Minister of Trade and Industry
- In office August 2022 – July 2024
- President: Abdel Fattah el-Sisi
- Prime Minister: Mostafa Madbouly
- Preceded by: Nevine Gamea
- Succeeded by: Kamel al-Wazir

Personal details
- Born: 17 September 1974 (age 51) Giza Governorate, Egypt
- Party: Nation's Future Party

= Ahmed Samir (politician) =

Egyptian politician

Ahmed Samir Saleh (أحمد سمير; born 17 September 1974) is an Egyptian politician, and the former Minister of Trade and Industry between August 2022 and July 2024, in succession to Minister Nevine Gamea and succeeded by Kamel al-Wazir. He is Chairman of Chilean-Egyptian Parliamentary Friendship group.

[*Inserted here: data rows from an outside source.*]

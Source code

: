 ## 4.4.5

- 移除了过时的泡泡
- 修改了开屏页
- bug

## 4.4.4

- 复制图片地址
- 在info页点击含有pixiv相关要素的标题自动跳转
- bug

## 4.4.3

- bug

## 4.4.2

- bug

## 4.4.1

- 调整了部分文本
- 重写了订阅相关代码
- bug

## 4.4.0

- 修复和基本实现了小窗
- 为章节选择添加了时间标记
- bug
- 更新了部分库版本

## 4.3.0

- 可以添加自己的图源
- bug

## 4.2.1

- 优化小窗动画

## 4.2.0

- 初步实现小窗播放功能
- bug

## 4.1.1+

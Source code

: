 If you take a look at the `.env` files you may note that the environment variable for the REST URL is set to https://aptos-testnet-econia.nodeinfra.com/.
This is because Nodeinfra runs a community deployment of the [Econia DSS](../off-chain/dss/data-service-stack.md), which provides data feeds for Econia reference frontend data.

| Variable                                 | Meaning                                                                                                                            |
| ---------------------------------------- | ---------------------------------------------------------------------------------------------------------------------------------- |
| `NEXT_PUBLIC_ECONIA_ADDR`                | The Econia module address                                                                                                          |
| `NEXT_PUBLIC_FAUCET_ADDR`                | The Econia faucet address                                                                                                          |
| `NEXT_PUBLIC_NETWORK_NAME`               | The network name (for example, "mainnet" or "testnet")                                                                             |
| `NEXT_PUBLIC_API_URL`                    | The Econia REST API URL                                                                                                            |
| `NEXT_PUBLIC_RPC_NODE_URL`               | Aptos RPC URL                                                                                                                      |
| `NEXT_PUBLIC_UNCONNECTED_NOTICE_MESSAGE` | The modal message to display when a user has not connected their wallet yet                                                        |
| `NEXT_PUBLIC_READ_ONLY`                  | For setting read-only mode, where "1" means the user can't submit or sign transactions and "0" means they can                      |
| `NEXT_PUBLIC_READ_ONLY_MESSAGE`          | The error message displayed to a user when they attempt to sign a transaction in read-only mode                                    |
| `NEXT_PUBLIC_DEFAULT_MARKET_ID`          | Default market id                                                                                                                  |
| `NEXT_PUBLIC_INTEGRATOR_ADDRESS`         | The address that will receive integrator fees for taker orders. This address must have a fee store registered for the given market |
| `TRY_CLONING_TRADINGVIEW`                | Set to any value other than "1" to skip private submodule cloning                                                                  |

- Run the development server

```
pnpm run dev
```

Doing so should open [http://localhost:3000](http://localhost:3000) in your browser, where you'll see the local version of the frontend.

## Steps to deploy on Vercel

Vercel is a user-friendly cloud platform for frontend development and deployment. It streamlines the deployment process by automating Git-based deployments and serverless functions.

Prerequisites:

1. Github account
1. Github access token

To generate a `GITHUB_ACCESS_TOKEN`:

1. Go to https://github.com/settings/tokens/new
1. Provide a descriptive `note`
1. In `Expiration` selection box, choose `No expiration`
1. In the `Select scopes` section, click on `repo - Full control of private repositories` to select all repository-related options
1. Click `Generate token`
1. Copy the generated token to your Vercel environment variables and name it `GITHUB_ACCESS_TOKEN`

== Education and career ==
Saleh holds a bachelor's degree in Mechanical Engineering (1996). He served as vice chairman of Canal for Plastic Company before joining 6 October Investment Association where is a member of the board of trustees and president of the organization. He was elected to the Egyptian parliament in 2016. In the house, he focused on economic development and sponsored several amendments to Egyptian industrial laws and played a prominent role in the passage of Unified Investment Law. He served as chairman of the House of Representative committee on Economic Affairs until his appointment as minister of Industry and Trade succeeding Nevine Gamea.